***** Extracted data *****

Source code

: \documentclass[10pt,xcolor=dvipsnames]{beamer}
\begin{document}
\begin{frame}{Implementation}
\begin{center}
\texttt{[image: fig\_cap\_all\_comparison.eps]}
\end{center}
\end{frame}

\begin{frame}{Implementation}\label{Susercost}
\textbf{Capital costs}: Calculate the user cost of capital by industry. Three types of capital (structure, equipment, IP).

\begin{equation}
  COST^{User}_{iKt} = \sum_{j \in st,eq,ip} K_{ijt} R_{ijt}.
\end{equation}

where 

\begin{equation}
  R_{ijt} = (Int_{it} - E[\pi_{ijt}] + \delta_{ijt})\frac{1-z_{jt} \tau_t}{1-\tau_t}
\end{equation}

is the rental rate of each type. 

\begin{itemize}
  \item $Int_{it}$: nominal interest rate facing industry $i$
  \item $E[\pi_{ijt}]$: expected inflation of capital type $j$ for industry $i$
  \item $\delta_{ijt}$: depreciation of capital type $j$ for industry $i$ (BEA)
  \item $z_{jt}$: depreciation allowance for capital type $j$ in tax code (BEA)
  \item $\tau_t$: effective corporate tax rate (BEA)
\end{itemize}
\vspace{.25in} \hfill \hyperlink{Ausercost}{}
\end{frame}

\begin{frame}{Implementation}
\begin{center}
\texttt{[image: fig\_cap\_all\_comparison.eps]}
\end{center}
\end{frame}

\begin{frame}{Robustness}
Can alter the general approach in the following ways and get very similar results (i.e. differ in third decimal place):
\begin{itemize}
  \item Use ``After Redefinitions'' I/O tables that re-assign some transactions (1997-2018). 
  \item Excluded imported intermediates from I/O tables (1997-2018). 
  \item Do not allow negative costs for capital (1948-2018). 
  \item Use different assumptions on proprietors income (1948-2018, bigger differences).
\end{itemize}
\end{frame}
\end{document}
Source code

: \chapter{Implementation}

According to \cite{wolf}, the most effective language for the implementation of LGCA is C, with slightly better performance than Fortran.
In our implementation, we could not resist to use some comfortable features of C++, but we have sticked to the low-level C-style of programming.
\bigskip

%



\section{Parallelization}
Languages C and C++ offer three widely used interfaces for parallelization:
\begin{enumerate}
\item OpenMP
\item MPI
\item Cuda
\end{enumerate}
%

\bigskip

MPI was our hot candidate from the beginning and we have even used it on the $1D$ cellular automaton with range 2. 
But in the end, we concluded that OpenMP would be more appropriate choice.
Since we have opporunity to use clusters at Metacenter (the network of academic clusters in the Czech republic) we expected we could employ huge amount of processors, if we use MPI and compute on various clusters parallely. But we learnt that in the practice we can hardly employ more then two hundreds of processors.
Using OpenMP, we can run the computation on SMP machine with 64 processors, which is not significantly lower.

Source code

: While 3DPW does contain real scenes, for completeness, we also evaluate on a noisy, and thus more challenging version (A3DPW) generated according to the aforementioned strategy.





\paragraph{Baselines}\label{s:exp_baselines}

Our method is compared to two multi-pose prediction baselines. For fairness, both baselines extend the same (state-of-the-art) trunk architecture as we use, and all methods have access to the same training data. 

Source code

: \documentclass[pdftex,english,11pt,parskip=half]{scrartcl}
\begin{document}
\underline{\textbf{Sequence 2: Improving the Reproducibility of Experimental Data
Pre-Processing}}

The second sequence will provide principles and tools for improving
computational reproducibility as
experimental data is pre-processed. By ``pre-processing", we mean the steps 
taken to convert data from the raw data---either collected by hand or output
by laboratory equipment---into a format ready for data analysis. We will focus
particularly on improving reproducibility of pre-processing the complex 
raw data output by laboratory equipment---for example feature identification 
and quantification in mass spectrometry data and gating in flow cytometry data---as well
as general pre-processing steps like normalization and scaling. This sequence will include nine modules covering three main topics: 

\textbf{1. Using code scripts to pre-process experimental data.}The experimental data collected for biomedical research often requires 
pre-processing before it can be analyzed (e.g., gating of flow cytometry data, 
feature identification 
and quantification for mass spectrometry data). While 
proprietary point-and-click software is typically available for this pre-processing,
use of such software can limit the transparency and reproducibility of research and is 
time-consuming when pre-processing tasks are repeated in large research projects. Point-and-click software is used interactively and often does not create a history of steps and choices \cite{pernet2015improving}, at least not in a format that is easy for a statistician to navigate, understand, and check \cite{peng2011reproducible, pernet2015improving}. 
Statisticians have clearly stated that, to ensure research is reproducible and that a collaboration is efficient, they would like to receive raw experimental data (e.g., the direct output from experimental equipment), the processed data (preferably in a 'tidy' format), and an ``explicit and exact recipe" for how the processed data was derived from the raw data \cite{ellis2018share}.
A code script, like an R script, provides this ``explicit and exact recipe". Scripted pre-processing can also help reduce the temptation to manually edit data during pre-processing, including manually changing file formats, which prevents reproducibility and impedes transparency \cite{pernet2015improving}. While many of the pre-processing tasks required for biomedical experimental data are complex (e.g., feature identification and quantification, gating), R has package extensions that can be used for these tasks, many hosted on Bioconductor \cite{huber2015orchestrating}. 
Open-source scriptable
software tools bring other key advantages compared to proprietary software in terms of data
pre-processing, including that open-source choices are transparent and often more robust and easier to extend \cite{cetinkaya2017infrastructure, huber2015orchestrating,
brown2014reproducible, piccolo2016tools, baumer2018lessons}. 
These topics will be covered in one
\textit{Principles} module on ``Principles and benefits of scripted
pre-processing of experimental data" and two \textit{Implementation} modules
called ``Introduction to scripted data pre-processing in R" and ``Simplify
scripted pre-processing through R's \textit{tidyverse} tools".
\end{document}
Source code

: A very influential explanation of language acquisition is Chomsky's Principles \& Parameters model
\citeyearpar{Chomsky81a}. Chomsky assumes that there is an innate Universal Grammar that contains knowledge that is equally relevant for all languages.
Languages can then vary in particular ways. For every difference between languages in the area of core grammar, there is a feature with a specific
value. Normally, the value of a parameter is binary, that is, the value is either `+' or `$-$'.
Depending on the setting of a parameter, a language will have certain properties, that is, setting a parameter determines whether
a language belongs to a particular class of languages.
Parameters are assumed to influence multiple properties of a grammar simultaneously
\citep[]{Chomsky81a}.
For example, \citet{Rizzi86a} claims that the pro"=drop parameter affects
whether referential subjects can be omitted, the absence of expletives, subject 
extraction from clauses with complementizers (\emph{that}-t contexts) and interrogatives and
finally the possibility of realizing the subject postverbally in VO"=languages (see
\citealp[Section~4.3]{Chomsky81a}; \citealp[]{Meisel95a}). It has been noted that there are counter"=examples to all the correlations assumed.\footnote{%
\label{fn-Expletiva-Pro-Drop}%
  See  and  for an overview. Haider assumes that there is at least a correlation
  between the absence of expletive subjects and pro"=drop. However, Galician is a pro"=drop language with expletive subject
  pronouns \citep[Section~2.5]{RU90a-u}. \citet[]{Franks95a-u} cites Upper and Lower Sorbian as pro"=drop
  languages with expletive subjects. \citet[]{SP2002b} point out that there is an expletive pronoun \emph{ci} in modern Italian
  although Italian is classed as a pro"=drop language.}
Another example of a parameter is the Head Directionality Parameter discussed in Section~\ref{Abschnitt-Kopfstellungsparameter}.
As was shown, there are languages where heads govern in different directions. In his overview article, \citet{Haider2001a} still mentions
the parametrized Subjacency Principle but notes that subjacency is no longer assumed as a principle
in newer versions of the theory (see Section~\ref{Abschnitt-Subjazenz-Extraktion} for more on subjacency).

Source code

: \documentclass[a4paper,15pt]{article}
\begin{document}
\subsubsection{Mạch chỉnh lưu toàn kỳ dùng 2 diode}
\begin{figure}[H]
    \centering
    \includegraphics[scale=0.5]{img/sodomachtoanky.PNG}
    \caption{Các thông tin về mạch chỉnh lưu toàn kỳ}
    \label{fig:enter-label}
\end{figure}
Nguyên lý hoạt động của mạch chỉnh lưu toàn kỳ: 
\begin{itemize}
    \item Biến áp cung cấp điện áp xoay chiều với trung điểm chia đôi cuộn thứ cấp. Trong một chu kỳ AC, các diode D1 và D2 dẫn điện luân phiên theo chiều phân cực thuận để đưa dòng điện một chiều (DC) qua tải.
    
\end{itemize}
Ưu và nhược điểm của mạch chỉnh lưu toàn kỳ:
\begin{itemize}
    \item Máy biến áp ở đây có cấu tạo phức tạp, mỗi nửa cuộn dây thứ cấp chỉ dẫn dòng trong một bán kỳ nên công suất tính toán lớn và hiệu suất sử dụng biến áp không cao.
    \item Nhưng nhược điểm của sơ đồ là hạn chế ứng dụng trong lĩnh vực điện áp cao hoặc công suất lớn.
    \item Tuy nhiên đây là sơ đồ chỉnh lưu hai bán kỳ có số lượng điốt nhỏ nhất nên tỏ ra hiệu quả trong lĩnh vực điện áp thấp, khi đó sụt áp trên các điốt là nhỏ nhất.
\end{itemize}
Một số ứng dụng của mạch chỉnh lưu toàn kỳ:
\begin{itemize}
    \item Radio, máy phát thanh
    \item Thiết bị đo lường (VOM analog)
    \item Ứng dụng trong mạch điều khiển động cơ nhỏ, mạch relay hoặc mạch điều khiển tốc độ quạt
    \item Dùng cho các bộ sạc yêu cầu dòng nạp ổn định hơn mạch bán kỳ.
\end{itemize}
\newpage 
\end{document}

*****

Exercise goal
Each line above that has the word "documentclass" should be copied.

Task output
: \documentclass[10pt,xcolor=dvipsnames]{beamer}
: \documentclass[pdftex,english,11pt,parskip=half]{scrartcl}
: \documentclass[a4paper,15pt]{article}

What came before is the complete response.